He says his years on the road with the band provided him with everything he ever needed to know about the music business. The groupies, the drugs, the egos, the psychosis and, with as big and dysfunctional a band as Guns N' Roses, the near riots and real riots. You learn fast when your band's equipment gets held up in Venezuela because that country has just had a coup and now the gig in Bogota—brought to you by your good friends at the Cali drug cartel—changes from a two-day concert with 70,000 expected attendees each day to a one-day, 140,000-person show that no one cleared with you. And it begins to rain and a riot breaks out, and you're pretty sure you would have died if it wasn't for the armored truck that scooped you up. And the next day a government official—brought to you by your good friends at the Cali drug cartel—says he'd like you to visit, and you decide it's better to go Three Wise Men on him and flee on your private DC-8.
His years on the road with Guns N' Roses convinced Reese of a few things: it can all end like that, and any artist worth caring about is probably crazy—certifiable. Finally, the road convinced Reese that he really, really liked his job: the crises, the fights, the near-death experiences and/or moments of transcendence.
“I remember in 1990 at the Rock in Rio concert, looking out from the stage and there are 240,000 people cheering. I'm 27 years old and I'm thinking, 'I can't believe this is my job.' I never wanted to do anything else.”
In 1992, he became Guns N' Roses' co-manager, the difference between that and a tour manager being that the latter involves “getting them weed and wiping their asses,” while the former is “involved in every facet of the band. You're the embryo for the yolk.”
Of course, Guns N' Roses cracked at their height. By 1997, Reese had had enough and left to start his own company, Freeze Artist Management, where he would represent the likes of Candlebox, Danzig and the Used, and become U.S. consultant for the Cure.
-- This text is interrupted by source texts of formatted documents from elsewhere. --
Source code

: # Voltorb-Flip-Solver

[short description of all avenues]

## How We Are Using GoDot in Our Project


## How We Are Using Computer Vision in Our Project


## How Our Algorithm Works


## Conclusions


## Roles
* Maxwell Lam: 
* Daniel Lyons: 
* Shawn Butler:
He was also instrumental in getting My Chemical Romance, Slipknot and Limp Bizkit signed to record deals, though he's less than enthused about that last one.
“[Lead singer] Fred Durst is the biggest asshole in the world,” he says. “A horrible, miserable human being.”
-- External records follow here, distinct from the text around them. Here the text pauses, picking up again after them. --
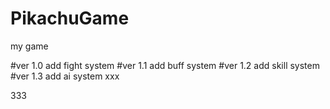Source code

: # PikachuGame
my game

#ver 1.0
add fight system
#ver 1.1
add buff system
#ver 1.2
add skill system
#ver 1.3
add ai system
xxx


333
Still, he says, while being a jerk is never a good quality, a little or a lot of psychosis is the price of brilliance in the biz.
“I have never worked with a huge artist who didn't have some serious psychosis. Axl, Kurt [Cobain], any of them [he does not mention Durst], they were all brilliant and all completely fucked up in the head. But that's the way it has to be. You've heard nice guys finish last. Well, that's the truth in the music business,” says the man who lived alone in a trailer, grew up to manage the biggest rock band in the world, started his own company, and once challenged Godsmack's crew to a no-holds barred ultimate fight—broadcast by KROQ—because they had pushed around one of his bands. (The crew declined.)
The quicksilver implosion of Guns N' Roses taught Reese to diversify his band portfolio. Any band, no matter how big, can go bust—there are just too many drugs, girls and egos out there—and so one must always be looking for the next big thing, “working the fields,” and “maintaining your farm system.”
It's never easy, of course. Some bands that seem like they can't miss do most of the time.
“Ninety-five percent of the bands you work with will never make any real money,” he says. “But that's the business.”
Of course, since that is the business, and since burgeoning technology seems to be threatening every facet of it, he has diversified his business. He not only represents bands, but also promotes tours—Warped and Taste of Chaos, both of which were conceived by Kevin Lyman—and has started a mobile phone service, a TV production company and, with his wife Elenie, given birth to LiL Punk clothing, which makes tanks and T-shirts for babies and toddlers with things like “Anarchy in the Pre-K” and “God Save the Milk” silk-screened on them.
“You can't just have one thing you depend on these days,” he says. “You have to be able to go a few different directions. Because it can go that quick. I've seen it, and when it happens, you're either going to be able to adapt or be destroyed.”
He walks you out to the curb after he digs from his BMW a six-song CD from Evaline, a band he's trying to get signed and is having over for a barbecue this evening. The man who once threw Billy Corgan to one side during a backstage fight offers you his neutered right hand and couldn't be more pleasant. You compliment his home again and say you'd expect the CEO of a golf company to own it. “Thanks,” he says, a little puzzled. You ask him if the other people in the neighborhood—the doctors, lawyers, CEOs and broadband billionaires—know how he makes his living.
“Oh yeah,” he says. “They all know. So do their kids. I'd say I get about 100 packages left at my door every year. Everyone's in a band.”
Of course, none of them have any idea what is really required to make it. Very few of them, one surmises, have spent as much as one night alone in a trailer next to a cemetery 20 miles from the Mexican border.
“I love failure,” he says. “Without failure there is no success. You got to get your ass knocked around,” says the former 12-year-old bachelor who grew up to be Axl Rose's defender and Henry Nicholas' neighbor. “All part of the roller coaster. I love the roller coaster.”